- _TASK DETAILS_
Please restate, word for word, the lines below that begin at the one with "- Game item" and end at the one with "### Hashcat". Leave out all other lines.

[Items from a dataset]
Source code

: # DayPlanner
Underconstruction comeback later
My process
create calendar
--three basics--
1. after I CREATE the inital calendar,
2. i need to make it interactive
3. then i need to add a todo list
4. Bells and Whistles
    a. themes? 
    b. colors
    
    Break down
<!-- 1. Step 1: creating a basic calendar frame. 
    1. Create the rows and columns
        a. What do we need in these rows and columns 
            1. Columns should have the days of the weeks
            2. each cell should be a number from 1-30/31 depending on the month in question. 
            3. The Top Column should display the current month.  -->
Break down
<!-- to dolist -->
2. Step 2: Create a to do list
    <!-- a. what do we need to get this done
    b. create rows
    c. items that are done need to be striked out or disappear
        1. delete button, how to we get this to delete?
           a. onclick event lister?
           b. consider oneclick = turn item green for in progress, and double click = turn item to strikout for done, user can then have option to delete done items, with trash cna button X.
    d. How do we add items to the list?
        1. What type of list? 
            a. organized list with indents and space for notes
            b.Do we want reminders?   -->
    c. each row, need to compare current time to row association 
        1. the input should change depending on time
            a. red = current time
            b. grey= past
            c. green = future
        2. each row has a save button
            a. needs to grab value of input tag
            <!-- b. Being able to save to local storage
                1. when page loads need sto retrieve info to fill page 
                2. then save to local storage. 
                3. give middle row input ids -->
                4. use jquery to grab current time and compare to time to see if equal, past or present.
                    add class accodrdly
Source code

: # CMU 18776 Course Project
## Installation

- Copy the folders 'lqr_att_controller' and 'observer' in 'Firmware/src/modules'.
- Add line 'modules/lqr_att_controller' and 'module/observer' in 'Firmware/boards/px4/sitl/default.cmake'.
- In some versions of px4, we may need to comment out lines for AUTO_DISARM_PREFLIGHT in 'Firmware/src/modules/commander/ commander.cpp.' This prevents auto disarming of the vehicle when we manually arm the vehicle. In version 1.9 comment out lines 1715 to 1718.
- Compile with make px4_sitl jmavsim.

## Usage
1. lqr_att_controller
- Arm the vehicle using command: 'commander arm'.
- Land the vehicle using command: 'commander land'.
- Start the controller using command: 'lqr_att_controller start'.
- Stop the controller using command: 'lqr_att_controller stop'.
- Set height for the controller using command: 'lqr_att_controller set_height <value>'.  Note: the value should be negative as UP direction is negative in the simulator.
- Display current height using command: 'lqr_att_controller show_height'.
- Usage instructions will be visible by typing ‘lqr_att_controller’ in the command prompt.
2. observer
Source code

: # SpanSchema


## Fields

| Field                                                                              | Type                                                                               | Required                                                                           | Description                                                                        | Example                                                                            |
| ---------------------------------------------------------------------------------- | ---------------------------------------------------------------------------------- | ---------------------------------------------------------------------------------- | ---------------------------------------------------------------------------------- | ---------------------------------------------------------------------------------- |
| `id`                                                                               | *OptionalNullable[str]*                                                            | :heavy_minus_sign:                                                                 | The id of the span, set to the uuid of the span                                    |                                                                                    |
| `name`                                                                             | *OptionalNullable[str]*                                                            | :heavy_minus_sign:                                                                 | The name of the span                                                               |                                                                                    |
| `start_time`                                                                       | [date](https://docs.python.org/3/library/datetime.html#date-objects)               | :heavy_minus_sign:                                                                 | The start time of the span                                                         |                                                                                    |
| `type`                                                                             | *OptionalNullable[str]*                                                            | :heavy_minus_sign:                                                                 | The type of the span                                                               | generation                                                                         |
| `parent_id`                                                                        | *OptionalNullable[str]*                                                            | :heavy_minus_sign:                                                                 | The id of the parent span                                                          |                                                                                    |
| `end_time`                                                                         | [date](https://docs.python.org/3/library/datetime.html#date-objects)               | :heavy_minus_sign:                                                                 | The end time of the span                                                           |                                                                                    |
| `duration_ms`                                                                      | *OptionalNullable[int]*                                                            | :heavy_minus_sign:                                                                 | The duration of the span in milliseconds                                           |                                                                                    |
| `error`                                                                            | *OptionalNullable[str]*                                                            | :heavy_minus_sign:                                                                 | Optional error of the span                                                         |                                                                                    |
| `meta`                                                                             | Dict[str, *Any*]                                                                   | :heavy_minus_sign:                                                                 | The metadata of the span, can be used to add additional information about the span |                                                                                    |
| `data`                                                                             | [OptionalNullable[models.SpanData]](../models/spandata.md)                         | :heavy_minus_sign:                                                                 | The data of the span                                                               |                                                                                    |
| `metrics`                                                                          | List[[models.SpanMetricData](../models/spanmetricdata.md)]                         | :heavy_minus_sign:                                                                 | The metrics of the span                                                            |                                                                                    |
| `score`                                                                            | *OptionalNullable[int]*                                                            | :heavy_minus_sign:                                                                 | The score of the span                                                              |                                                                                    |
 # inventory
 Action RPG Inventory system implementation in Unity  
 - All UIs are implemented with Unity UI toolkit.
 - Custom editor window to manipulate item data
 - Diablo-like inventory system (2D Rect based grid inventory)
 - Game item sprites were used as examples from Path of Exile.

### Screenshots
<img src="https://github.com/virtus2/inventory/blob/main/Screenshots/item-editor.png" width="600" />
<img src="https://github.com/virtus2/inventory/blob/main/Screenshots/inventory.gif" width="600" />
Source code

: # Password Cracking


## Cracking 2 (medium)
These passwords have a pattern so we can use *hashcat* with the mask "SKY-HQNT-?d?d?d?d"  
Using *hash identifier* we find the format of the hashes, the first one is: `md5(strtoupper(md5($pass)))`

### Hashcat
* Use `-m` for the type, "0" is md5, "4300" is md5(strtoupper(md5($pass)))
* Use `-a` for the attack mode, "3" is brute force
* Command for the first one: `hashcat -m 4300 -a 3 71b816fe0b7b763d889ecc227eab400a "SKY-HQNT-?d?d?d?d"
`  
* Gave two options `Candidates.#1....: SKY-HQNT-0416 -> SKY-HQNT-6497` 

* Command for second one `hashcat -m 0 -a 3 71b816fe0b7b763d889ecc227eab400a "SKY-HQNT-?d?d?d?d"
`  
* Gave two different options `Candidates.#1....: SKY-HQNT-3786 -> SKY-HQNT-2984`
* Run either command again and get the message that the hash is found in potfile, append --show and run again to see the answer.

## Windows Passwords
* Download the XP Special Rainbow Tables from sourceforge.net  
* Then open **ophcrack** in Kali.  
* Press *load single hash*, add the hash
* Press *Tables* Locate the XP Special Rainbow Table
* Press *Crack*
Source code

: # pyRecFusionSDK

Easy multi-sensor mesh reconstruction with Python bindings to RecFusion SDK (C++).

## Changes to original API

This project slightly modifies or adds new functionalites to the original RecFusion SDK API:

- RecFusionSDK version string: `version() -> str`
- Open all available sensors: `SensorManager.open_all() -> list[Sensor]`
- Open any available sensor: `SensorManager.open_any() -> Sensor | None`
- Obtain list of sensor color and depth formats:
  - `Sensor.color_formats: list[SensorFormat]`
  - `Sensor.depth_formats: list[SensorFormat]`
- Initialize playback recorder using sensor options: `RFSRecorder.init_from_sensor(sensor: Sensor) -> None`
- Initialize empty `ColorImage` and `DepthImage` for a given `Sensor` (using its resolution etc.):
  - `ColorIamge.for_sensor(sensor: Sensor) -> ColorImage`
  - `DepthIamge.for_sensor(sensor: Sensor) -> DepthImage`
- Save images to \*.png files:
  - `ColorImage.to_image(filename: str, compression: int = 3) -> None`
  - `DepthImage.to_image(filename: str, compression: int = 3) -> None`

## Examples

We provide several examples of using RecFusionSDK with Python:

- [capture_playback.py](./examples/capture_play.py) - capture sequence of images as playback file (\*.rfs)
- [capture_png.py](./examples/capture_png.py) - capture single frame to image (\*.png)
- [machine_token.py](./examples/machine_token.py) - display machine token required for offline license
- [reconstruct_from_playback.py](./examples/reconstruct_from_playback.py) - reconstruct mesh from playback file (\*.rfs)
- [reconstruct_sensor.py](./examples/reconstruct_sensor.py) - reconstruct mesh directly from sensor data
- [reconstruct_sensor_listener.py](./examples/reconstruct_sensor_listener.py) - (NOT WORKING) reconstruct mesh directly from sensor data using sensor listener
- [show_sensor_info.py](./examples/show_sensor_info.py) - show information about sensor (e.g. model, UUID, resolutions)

- _ANSWER BOX_
 - Game item sprites were used as examples from Path of Exile.

### Screenshots
<img src="https://github.com/virtus2/inventory/blob/main/Screenshots/item-editor.png" width="600" />
<img src="https://github.com/virtus2/inventory/blob/main/Screenshots/inventory.gif" width="600" />
Source code

: # Password Cracking


## Cracking 2 (medium)
These passwords have a pattern so we can use *hashcat* with the mask "SKY-HQNT-?d?d?d?d"  
Using *hash identifier* we find the format of the hashes, the first one is: `md5(strtoupper(md5($pass)))`

### Hashcat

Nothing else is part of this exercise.